A review of ‘Pornocracy’ by Jo Bartosh and Robert Jessel

Matt Osborne's avatar
Matt Osborne
Jan 29, 2026
Cross-posted by Inspecting Gender
"My latest review of "Pornocracy". This week's podcast for premium subscribers features both authors."
- Matt Osborne
a laptop computer sitting on top of a desk
Photo by Dhilip Antony on Unsplash

In the final year of her life, the legendary anti-pornography campaigner Andrea Dworkin worried that feminism was losing to ubiquitous pornography. “If we give up now, younger generations of women will be told porn is good for them, and they will believe it,” she told journalist Julie Bindel. Almost a quarter-century had passed since Dworkin declared “the new pornography is a vast graveyard where the Left has gone to die” and joined forces with legal scholar Catharine MacKinnon to enact an Anti-Pornography Ordinance in cities around the country.

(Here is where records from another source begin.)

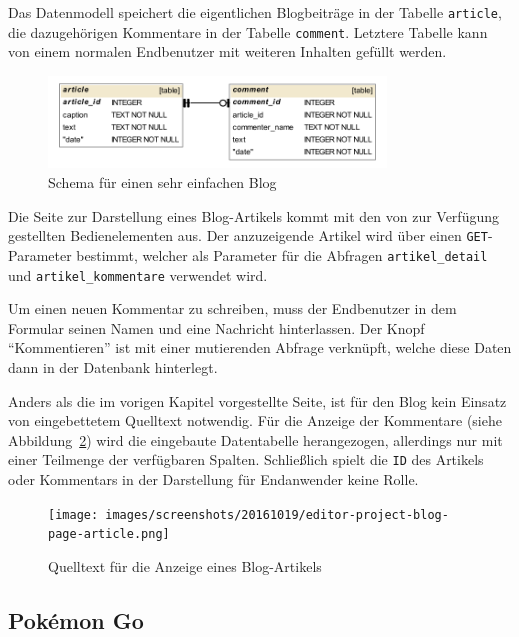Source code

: Das Datenmodell speichert die eigentlichen Blogbeiträge in der Tabelle \texttt{article}, die dazugehörigen Kommentare in der Tabelle \texttt{comment}. Letztere Tabelle kann von einem normalen Endbenutzer mit weiteren Inhalten gefüllt werden.

\begin{figure}[h]
  \centering \includegraphics[width=0.8\textwidth]{images/db-schema/blog}
  \caption{Schema für einen sehr einfachen Blog}
  \label{fig:project-blog-schema}
\end{figure}

Die Seite zur Darstellung eines Blog-Artikels kommt mit den von \idename{} zur Verfügung gestellten Bedienelementen aus. Der anzuzeigende Artikel wird über einen \texttt{GET}-Parameter bestimmt, welcher als Parameter für die Abfragen \texttt{artikel\_detail} und \texttt{artikel\_kommentare} verwendet wird.

Um einen neuen Kommentar zu schreiben, muss der Endbenutzer in dem Formular seinen Namen und eine Nachricht hinterlassen. Der Knopf "`Kommentieren"' ist mit einer mutierenden Abfrage verknüpft, welche diese Daten dann in der Datenbank hinterlegt.

Anders als die im vorigen Kapitel  vorgestellte Seite, ist für den Blog kein Einsatz von eingebettetem Quelltext notwendig. Für die Anzeige der Kommentare (siehe Abbildung~\ref{fig:project-blog-page-article}) wird die eingebaute Datentabelle herangezogen, allerdings nur mit einer Teilmenge der verfügbaren Spalten. Schließlich spielt die \texttt{ID} des Artikels oder Kommentars in der Darstellung für Endanwender keine Rolle.

\begin{figure}[h]
  \centering \texttt{[image: images/screenshots/20161019/editor-project-blog-page-article.png]}
  \caption{Quelltext für die Anzeige eines Blog-Artikels}
  \label{fig:project-blog-page-article}
\end{figure}

\subsection{Pokémon Go}

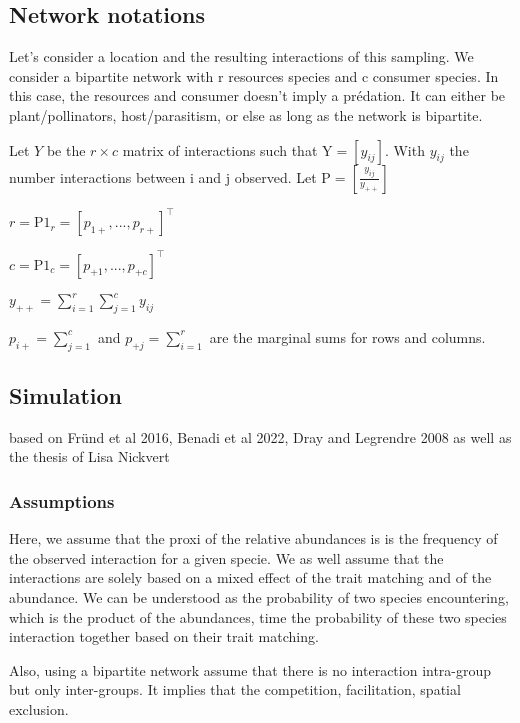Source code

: \documentclass{article}
\begin{document}
\subsection{Network notations}
Let's consider a location and the resulting interactions of this sampling. We consider a bipartite network with r resources species and c consumer species. In this case, the resources and consumer doesn't imply a prédation. It can either be plant/pollinators, host/parasitism, or else as long as the network is bipartite. 

Let $Y$ be the $r\times c$ matrix of interactions such that $\textrm{Y} = [y_{ij}]$. With $y_{ij}$ the number interactions between i and j observed.
Let $\textrm{P}=[\frac{y_{ij}}{y_{++}}]$

$r=\textrm{P1}_r =[p_{1+}, ..., p_{r+}]^\intercal$

$c=\textrm{P1}_c=[p_{+1}, ..., p_{+c}]^\intercal$

$y_{++}=\sum_{i=1}^{r}\sum_{j=1}^{c}y_{ij}$

$p_{i+}=\sum_{j=1}^{c}$ and $p_{+j}=\sum_{i=1}^{r}$ are the marginal sums for rows and columns.














\subsection{Simulation}

based on Fründ et al 2016, Benadi et al 2022, Dray and Legrendre 2008 as well as the thesis of Lisa Nickvert

\subsubsection{Assumptions}
Here, we assume that the proxi of the relative abundances is is the frequency of the observed interaction for a given specie. We as well assume that the interactions are solely based on a mixed effect of the trait matching and of the abundance. We can be understood as the probability of two species encountering, which is the product of the abundances, time the probability of these two species interaction together based on their trait matching.

Also, using a bipartite network assume that there is no interaction intra-group but only inter-groups. It implies that the competition, facilitation, spatial exclusion.
\end{document}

The Ordinances were struck down by US courts on First Amendment grounds, which proved to be a decisive defeat for anti-porn feminism. Would such Ordinances be conceivable at all today?” Back in 1981, Dworkin referred to magazines such as Hustler, as well as the then-newly available videotapes depicting graphic sex acts, as “the new pornography.” By 2004, however, pornographers and the internet produced new “new pornography” at dial-up speed. Though Dworkin did not live long enough to see broadband internet and internet-enabled phones become ubiquitous, she did foresee the defeat of feminism at the hands of yet another “new pornography,” or as a new book labels it, “pornocracy.”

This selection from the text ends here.